Reputation: 371
Their are 32 Kafka partitions and 32 consumers as per Direct approach. But the data processing for 32 consumers is slow then Kafka rate(1.5x), which creates a backlog of data in Kafka.
I Want to increase the number of partitions for Dstream received by each consumer.
I will like solution to be something around to increase partitions on consumers rather then increasing partitions in Kafka.
Upvotes: 0
Views: 669
Reputation: 368
In the direct stream approach, at max you can have #consumers = #partitions. Kafka does not allow more than one consumer per partition per group.id. BTW you are asking more partition per consumer? it will not help since your consumers are already running at full capacity and still are insufficient.
Few technical changes you can try to reduce the data backlog on kafka:
Increase number of partitions - although you do not want to do this, still this is the easiest approach. Sometimes platform just needs more hardware.

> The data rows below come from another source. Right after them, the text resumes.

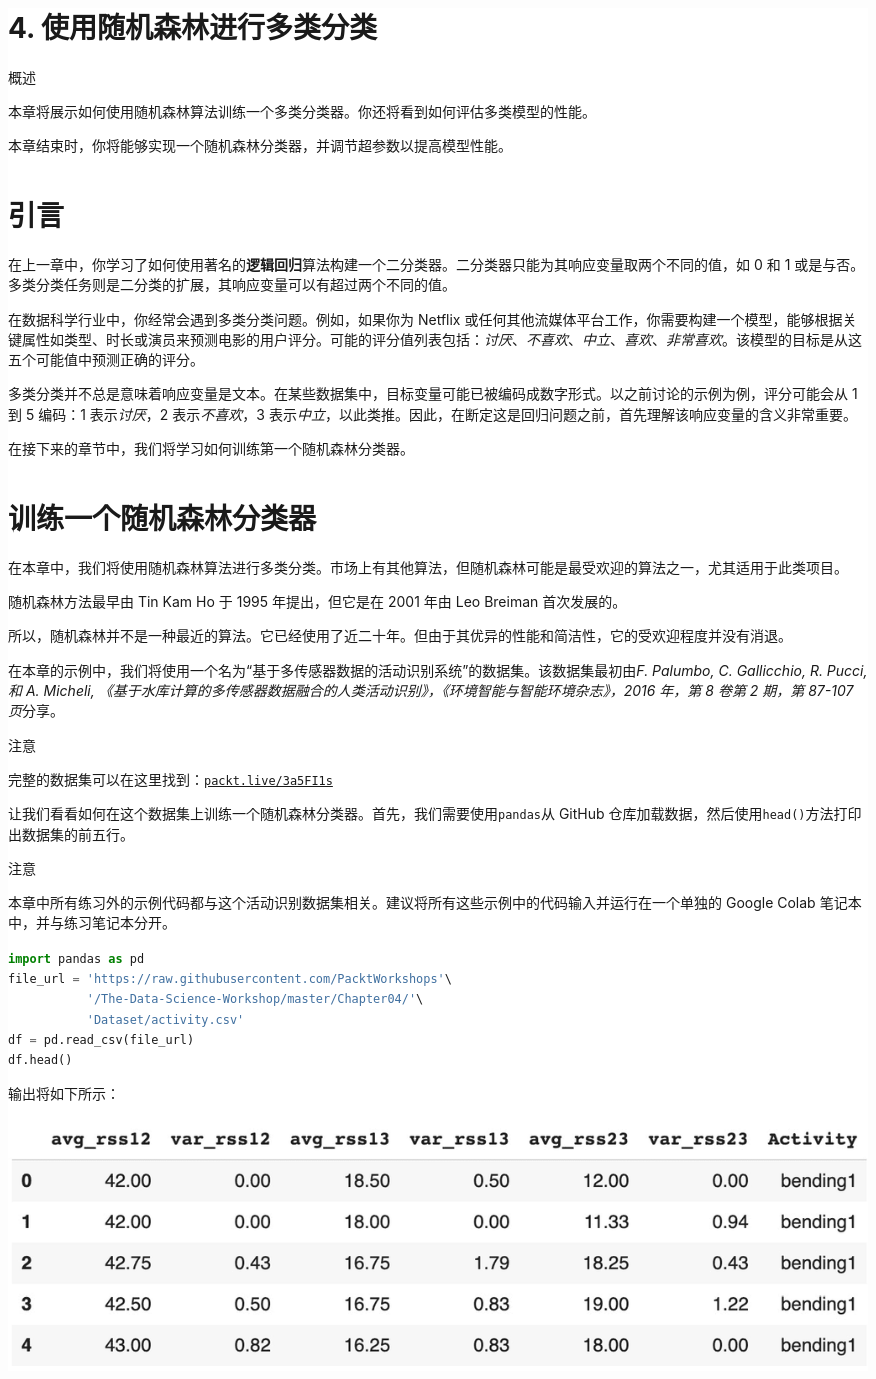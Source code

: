 # 4\. 使用随机森林进行多类分类

概述

本章将展示如何使用随机森林算法训练一个多类分类器。你还将看到如何评估多类模型的性能。

本章结束时，你将能够实现一个随机森林分类器，并调节超参数以提高模型性能。

# 引言

在上一章中，你学习了如何使用著名的**逻辑回归**算法构建一个二分类器。二分类器只能为其响应变量取两个不同的值，如 0 和 1 或是与否。多类分类任务则是二分类的扩展，其响应变量可以有超过两个不同的值。

在数据科学行业中，你经常会遇到多类分类问题。例如，如果你为 Netflix 或任何其他流媒体平台工作，你需要构建一个模型，能够根据关键属性如类型、时长或演员来预测电影的用户评分。可能的评分值列表包括：*讨厌*、*不喜欢*、*中立*、*喜欢*、*非常喜欢*。该模型的目标是从这五个可能值中预测正确的评分。

多类分类并不总是意味着响应变量是文本。在某些数据集中，目标变量可能已被编码成数字形式。以之前讨论的示例为例，评分可能会从 1 到 5 编码：1 表示*讨厌*，2 表示*不喜欢*，3 表示*中立*，以此类推。因此，在断定这是回归问题之前，首先理解该响应变量的含义非常重要。

在接下来的章节中，我们将学习如何训练第一个随机森林分类器。

# 训练一个随机森林分类器

在本章中，我们将使用随机森林算法进行多类分类。市场上有其他算法，但随机森林可能是最受欢迎的算法之一，尤其适用于此类项目。

随机森林方法最早由 Tin Kam Ho 于 1995 年提出，但它是在 2001 年由 Leo Breiman 首次发展的。

所以，随机森林并不是一种最近的算法。它已经使用了近二十年。但由于其优异的性能和简洁性，它的受欢迎程度并没有消退。

在本章的示例中，我们将使用一个名为“基于多传感器数据的活动识别系统”的数据集。该数据集最初由*F. Palumbo, C. Gallicchio, R. Pucci, 和 A. Micheli, 《基于水库计算的多传感器数据融合的人类活动识别》，《环境智能与智能环境杂志》，2016 年，第 8 卷第 2 期，第 87-107 页*分享。

注意

完整的数据集可以在这里找到：[`packt.live/3a5FI1s`](https://packt.live/3a5FI1s%20)

让我们看看如何在这个数据集上训练一个随机森林分类器。首先，我们需要使用`pandas`从 GitHub 仓库加载数据，然后使用`head()`方法打印出数据集的前五行。

注意

本章中所有练习外的示例代码都与这个活动识别数据集相关。建议将所有这些示例中的代码输入并运行在一个单独的 Google Colab 笔记本中，并与练习笔记本分开。

```py
import pandas as pd
file_url = 'https://raw.githubusercontent.com/PacktWorkshops'\
           '/The-Data-Science-Workshop/master/Chapter04/'\
           'Dataset/activity.csv'
df = pd.read_csv(file_url)
df.head()
```

输出将如下所示：

![图 4.1：数据集的前五行](img/B15019_04_01.jpg)
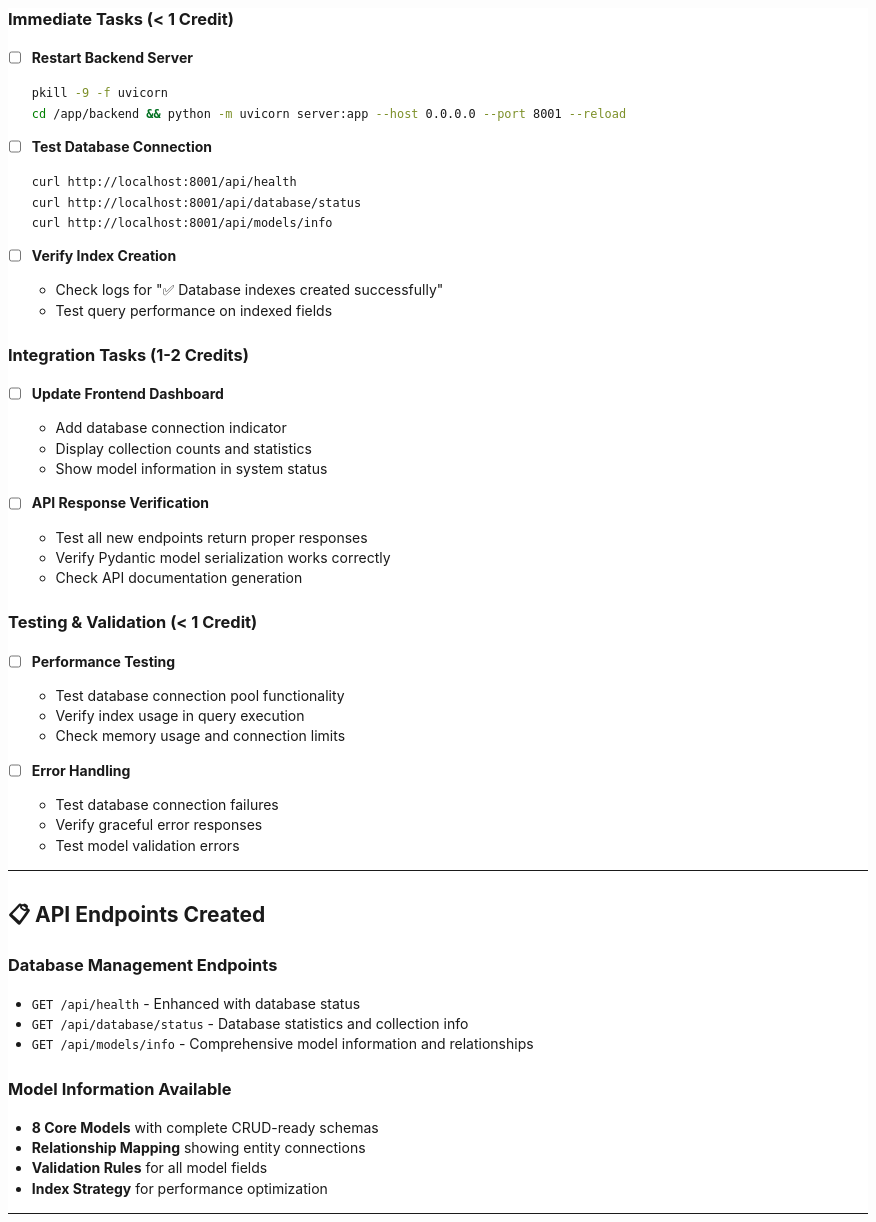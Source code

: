 ### Immediate Tasks (< 1 Credit)
- [ ] **Restart Backend Server**
  ```bash
  pkill -9 -f uvicorn
  cd /app/backend && python -m uvicorn server:app --host 0.0.0.0 --port 8001 --reload
  ```

- [ ] **Test Database Connection**
  ```bash
  curl http://localhost:8001/api/health
  curl http://localhost:8001/api/database/status
  curl http://localhost:8001/api/models/info
  ```

- [ ] **Verify Index Creation**
  - Check logs for "✅ Database indexes created successfully"
  - Test query performance on indexed fields

### Integration Tasks (1-2 Credits)
- [ ] **Update Frontend Dashboard**
  - Add database connection indicator
  - Display collection counts and statistics
  - Show model information in system status

- [ ] **API Response Verification**
  - Test all new endpoints return proper responses
  - Verify Pydantic model serialization works correctly
  - Check API documentation generation

### Testing & Validation (< 1 Credit)
- [ ] **Performance Testing**
  - Test database connection pool functionality
  - Verify index usage in query execution
  - Check memory usage and connection limits

- [ ] **Error Handling**
  - Test database connection failures
  - Verify graceful error responses
  - Test model validation errors

---

## 📋 API Endpoints Created

### Database Management Endpoints
- `GET /api/health` - Enhanced with database status
- `GET /api/database/status` - Database statistics and collection info
- `GET /api/models/info` - Comprehensive model information and relationships

### Model Information Available
- **8 Core Models** with complete CRUD-ready schemas
- **Relationship Mapping** showing entity connections  
- **Validation Rules** for all model fields
- **Index Strategy** for performance optimization

---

Optimize processing at consumer side - check possibility of record de-duplication before processing, reduce disk I/O, loop unrolling techniques etc to reduce time taken by consumers.
(higher difficulty) Controlled data distribution - Often it is found that some partitions are able to process better than others. It may be worth looking if this is the case in your platform. Kafka's data distribution policy has some preferences (as well as message-key) which often cause uneven load inside cluster: https://www.cloudera.com/documentation/kafka/latest/topics/kafka_performance.html
Upvotes: 0
Reputation: 39
Assuming you have enough hardware resources allocated to consumer, you can check below parameter
spark.streaming.kafka.maxRatePerPartition
You can set number of records you consume from single kafka partition per second.
Upvotes: 0